Dwa lata pod postacią Batmana (Robert Pattinson) i strach w sercach kryminalistów sprawiły, że Bruce Wayne ujrzał najmroczniejsze oblicze Gotham City. Mając u boku jedynie garstkę zaufanych sojuszników — w tym Alfreda Pennywortha (Andy Serkis) i porucznika Jamesa Gordona (Jeffrey Wright) — i występując przeciwko sitwie skorumpowanych urzędników oraz osobistości, samotny mściciel stał się w mniemaniu obywateli miasta jedynym obrońcą sprawiedliwości. Nieznany zabójca w sadystyczny i wyrachowany sposób nęka elitę Gotham. Największy Detektyw Świata, kierując się zaszyfrowanymi wiadomościami, trafia do półświatka. Tam w trakcie swojego śledztwa spotyka takie postacie jak Selina Kyle, zwana Kobietą-Kot (Zoë Kravitz), Oswald Cobblepot, czyli Pingwin (Colin Farrell), Carmine Falcone (John Turturro) i Edward Nashton, tudzież Człowiek-Zagadka (Paul Dano). Wreszcie dowody zaczynają się konkretyzować, a zamiary sprawcy stają się jasne.

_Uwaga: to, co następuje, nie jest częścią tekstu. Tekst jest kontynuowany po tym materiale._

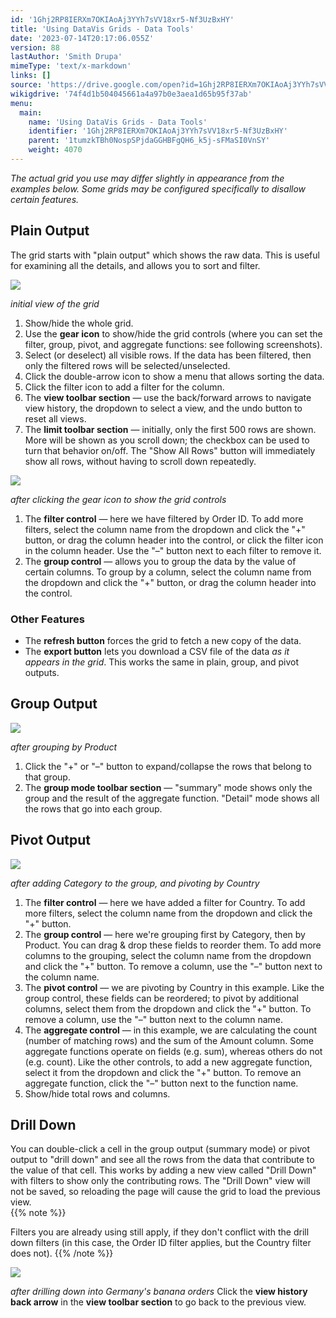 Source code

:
 ```yaml
---
id: '1Ghj2RP8IERXm7OKIAoAj3YYh7sVV18xr5-Nf3UzBxHY'
title: 'Using DataVis Grids - Data Tools'
date: '2023-07-14T20:17:06.055Z'
version: 88
lastAuthor: 'Smith Drupa'
mimeType: 'text/x-markdown'
links: []
source: 'https://drive.google.com/open?id=1Ghj2RP8IERXm7OKIAoAj3YYh7sVV18xr5-Nf3UzBxHY'
wikigdrive: '74f4d1b504045661a4a97b0e3aea1d65b95f37ab'
menu:
  main:
    name: 'Using DataVis Grids - Data Tools'
    identifier: '1Ghj2RP8IERXm7OKIAoAj3YYh7sVV18xr5-Nf3UzBxHY'
    parent: '1tumzkTBh0NospSPjdaGGHBFgQH6_k5j-sFMaSI0VnSY'
    weight: 4070
---
```

*The actual grid you use may differ slightly in appearance from the examples below. Some grids may be configured specifically to disallow certain features.*
  
## Plain Output  
  
The grid starts with "plain output" which shows the raw data. This is useful for examining all the details, and allows you to sort and filter.
  
![](../using-datavis-grids-data-tools.assets/05c43f905aecde83975b4bd12adc7d92.png)  

*initial view of the grid*
1. Show/hide the whole grid.
2. Use the <strong>gear icon</strong> to show/hide the grid controls (where you can set the filter, group, pivot, and aggregate functions: see following screenshots).
3. Select (or deselect) all visible rows. If the data has been filtered, then only the filtered rows will be selected/unselected.
4. Click the double-arrow icon to show a menu that allows sorting the data.
5. Click the filter icon to add a filter for the column.
6. The <strong>view toolbar section</strong> — use the back/forward arrows to navigate view history, the dropdown to select a view, and the undo button to reset all views.
7. The <strong>limit toolbar section</strong> — initially, only the first 500 rows are shown. More will be shown as you scroll down; the checkbox can be used to turn that behavior on/off. The "Show All Rows" button will immediately show all rows, without having to scroll down repeatedly.
  
![](../using-datavis-grids-data-tools.assets/9b7ec4290cb1e8a4ee5cc6eafa8bb7ee.png)  

*after clicking the gear icon to show the grid controls*
1. The <strong>filter control</strong> — here we have filtered by Order ID. To add more filters, select the column name from the dropdown and click the "+" button, or drag the column header into the control, or click the filter icon in the column header. Use the "–" button next to each filter to remove it.
2. The <strong>group control</strong> — allows you to group the data by the value of certain columns. To group by a column, select the column name from the dropdown and click the "+" button, or drag the column header into the control.
  
### Other Features  

* The <strong>refresh button</strong> forces the grid to fetch a new copy of the data.
* The <strong>export button</strong> lets you download a CSV file of the data <em>as it appears in the grid</em>. This works the same in plain, group, and pivot outputs.
  
## Group Output  

  
![](../using-datavis-grids-data-tools.assets/0213863c2425a3b6cda34eb0ff097810.png)  

*after grouping by Product*
1. Click the "+" or "–" button to expand/collapse the rows that belong to that group.
2. The <strong>group mode toolbar section</strong> — "summary" mode shows only the group and the result of the aggregate function. "Detail" mode shows all the rows that go into each group.
  
## Pivot Output  

  
![](../using-datavis-grids-data-tools.assets/50e1c664967399bbc1836dda8d3f7ff6.png)  

*after adding Category to the group, and pivoting by Country*
1. The <strong>filter control</strong> — here we have added a filter for Country. To add more filters, select the column name from the dropdown and click the "+" button.
2. The <strong>group control</strong> — here we're grouping first by Category, then by Product. You can drag & drop these fields to reorder them. To add more columns to the grouping, select the column name from the dropdown and click the "+" button. To remove a column, use the "–" button next to the column name.
3. The <strong>pivot control</strong> — we are pivoting by Country in this example. Like the group control, these fields can be reordered; to pivot by additional columns, select them from the dropdown and click the "+" button. To remove a column, use the "–" button next to the column name.
4. The <strong>aggregate control</strong> — in this example, we are calculating the count (number of matching rows) and the sum of the Amount column. Some aggregate functions operate on fields (e.g. sum), whereas others do not (e.g. count). Like the other controls, to add a new aggregate function, select it from the dropdown and click the "+" button. To remove an aggregate function, click the "–" button next to the function name.
5. Show/hide total rows and columns.
  
## Drill Down  
  
You can double-click a cell in the group output (summary mode) or pivot output to "drill down" and see all the rows from the data that contribute to the value of that cell. This works by adding a new view called "Drill Down" with filters to show only the contributing rows. The "Drill Down" view will not be saved, so reloading the page will cause the grid to load the previous view.  
{{% note %}}

Filters you are already using still apply, if they don't conflict with the drill down filters (in this case, the Order ID filter applies, but the Country filter does not).
{{% /note %}}
  
![](../using-datavis-grids-data-tools.assets/0b70be7a43eb324a7701cc7f418b6fb9.png)  

*after drilling down into Germany's banana orders*
Click the **view history back arrow** in the **view toolbar section** to go back to the previous view.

Batman zostaje zmuszony do szukania nowych sprzymierzeńców, żeby zdemaskować winowajcę i położyć kres nadużywaniu władzy i korupcji, od dawna nękających Gotham City. opis dystrybutora
Pozostałe
Film ciągnie się jak flaki z olejem, jeśli ktoś ma zbędne trzy godziny, albo więcej, to może go obejrzeć. Te "więcej" to napisałem bo może być potrzeba obejrzenia tego filmu na kilka razy bo jest tak strasznie rozwleczony i nudny że można na nim zasnąć. Do tego cała intryga jest przeciętna, klimat momentami jest mroczny, ciężki, ale i tak można o tym zapomnieć przez coraz nudniejsze sceny. Sam Batman jest ok, ale postać Bruce Wayne’a jest słaba, zresztą widzimy go przez bardzo niewielki czas. Tak samo Catwoman, ma atrakcyjny wygląd ale nie radzi sobie w walkach, są momenty kiedy widać że się rusza jako mucha w smole, albo czasem kilkoma niewielkimi kopnięciami nokautuje dwa razy większych przeciwników. Tak samo Batman, kiedy ktoś do niego strzela to czasami jest tak jakby te kule w ogóle na niego nie działały, normalnie Superman, albo przeciwnicy czekają żeby do niego strzelić, albo uprzejmie nie strzelają w twarz. Postacie przeciwników są tak niewyraźne że w ogóle nie zapadają w pamięć, gdzie w poprzednich filmach był to jeden z najmocniejszych punktów. Interakcje Batmana z policją dziwnie wyglądają, szczególnie kiedy plącze się wśród funkcjonariuszy po miejscach zbrodni, wygląda to absurdalnie kiedy koleś w lateksowym kostiumie je przeszukuje. Ogólnie ocena 6/10, oby ten reżyser już nie był więcej dopuszczony do robienia następnych filmów tego typu.